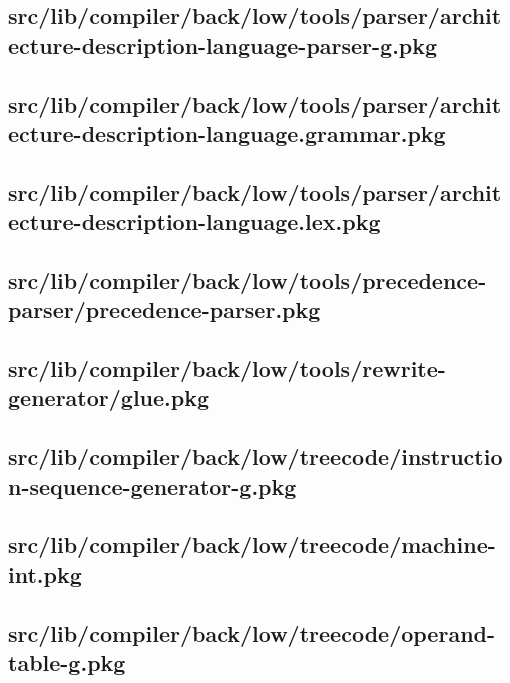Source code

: \subsection{src/lib/compiler/back/low/tools/parser/architecture-description-language-parser-g.pkg}


\subsection{src/lib/compiler/back/low/tools/parser/architecture-description-language.grammar.pkg}


\subsection{src/lib/compiler/back/low/tools/parser/architecture-description-language.lex.pkg}


\subsection{src/lib/compiler/back/low/tools/precedence-parser/precedence-parser.pkg}


\subsection{src/lib/compiler/back/low/tools/rewrite-generator/glue.pkg}


\subsection{src/lib/compiler/back/low/treecode/instruction-sequence-generator-g.pkg}


\subsection{src/lib/compiler/back/low/treecode/machine-int.pkg}


\subsection{src/lib/compiler/back/low/treecode/operand-table-g.pkg}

> [WHAT YOU NEED TO DO] Restate the listing word for word, pictures omitted.

> [RESPONSE]
Source code

: \subsection{src/lib/compiler/back/low/tools/parser/architecture-description-language-parser-g.pkg}


\subsection{src/lib/compiler/back/low/tools/parser/architecture-description-language.grammar.pkg}


\subsection{src/lib/compiler/back/low/tools/parser/architecture-description-language.lex.pkg}


\subsection{src/lib/compiler/back/low/tools/precedence-parser/precedence-parser.pkg}


\subsection{src/lib/compiler/back/low/tools/rewrite-generator/glue.pkg}


\subsection{src/lib/compiler/back/low/treecode/instruction-sequence-generator-g.pkg}


\subsection{src/lib/compiler/back/low/treecode/machine-int.pkg}


\subsection{src/lib/compiler/back/low/treecode/operand-table-g.pkg}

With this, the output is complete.